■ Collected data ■
· · ·
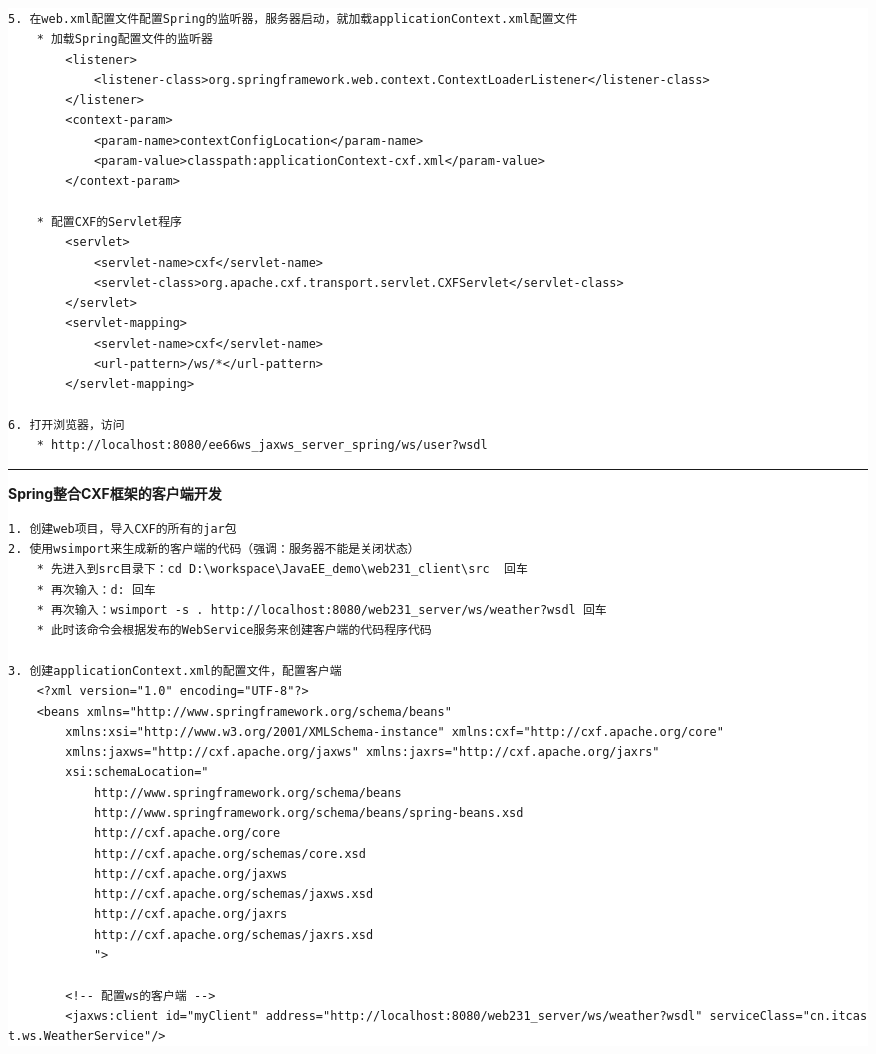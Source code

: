 	5. 在web.xml配置文件配置Spring的监听器，服务器启动，就加载applicationContext.xml配置文件
		* 加载Spring配置文件的监听器
			<listener>
				<listener-class>org.springframework.web.context.ContextLoaderListener</listener-class>
			</listener>
			<context-param>
				<param-name>contextConfigLocation</param-name>
				<param-value>classpath:applicationContext-cxf.xml</param-value>
			</context-param>
		
		* 配置CXF的Servlet程序
			<servlet>
				<servlet-name>cxf</servlet-name>
				<servlet-class>org.apache.cxf.transport.servlet.CXFServlet</servlet-class>
			</servlet>
			<servlet-mapping>
				<servlet-name>cxf</servlet-name>
				<url-pattern>/ws/*</url-pattern>
			</servlet-mapping>
	
	6. 打开浏览器，访问
		* http://localhost:8080/ee66ws_jaxws_server_spring/ws/user?wsdl
	
----------
	
**Spring整合CXF框架的客户端开发**
	
	1. 创建web项目，导入CXF的所有的jar包
	2. 使用wsimport来生成新的客户端的代码（强调：服务器不能是关闭状态）
		* 先进入到src目录下：cd D:\workspace\JavaEE_demo\web231_client\src  回车
		* 再次输入：d: 回车
		* 再次输入：wsimport -s . http://localhost:8080/web231_server/ws/weather?wsdl 回车
		* 此时该命令会根据发布的WebService服务来创建客户端的代码程序代码
	
	3. 创建applicationContext.xml的配置文件，配置客户端
		<?xml version="1.0" encoding="UTF-8"?>
		<beans xmlns="http://www.springframework.org/schema/beans"
			xmlns:xsi="http://www.w3.org/2001/XMLSchema-instance" xmlns:cxf="http://cxf.apache.org/core"
			xmlns:jaxws="http://cxf.apache.org/jaxws" xmlns:jaxrs="http://cxf.apache.org/jaxrs"
			xsi:schemaLocation="
		        http://www.springframework.org/schema/beans 
		        http://www.springframework.org/schema/beans/spring-beans.xsd
		        http://cxf.apache.org/core
		        http://cxf.apache.org/schemas/core.xsd
		        http://cxf.apache.org/jaxws
		        http://cxf.apache.org/schemas/jaxws.xsd
		        http://cxf.apache.org/jaxrs
		        http://cxf.apache.org/schemas/jaxrs.xsd
		        ">
		    
		    <!-- 配置ws的客户端 -->
		    <jaxws:client id="myClient" address="http://localhost:8080/web231_server/ws/weather?wsdl" serviceClass="cn.itcast.ws.WeatherService"/>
· · ·
■ ACTIVITY ■
The required output is the exact run of lines from the start of the records through the line containing "<param-name>contextConfigLocation</param-name>", both ends included, with no pictures.

■ EXERCISE RESULT ■
Source code

: 	5. 在web.xml配置文件配置Spring的监听器，服务器启动，就加载applicationContext.xml配置文件
		* 加载Spring配置文件的监听器
			<listener>
				<listener-class>org.springframework.web.context.ContextLoaderListener</listener-class>
			</listener>
			<context-param>
				<param-name>contextConfigLocation</param-name>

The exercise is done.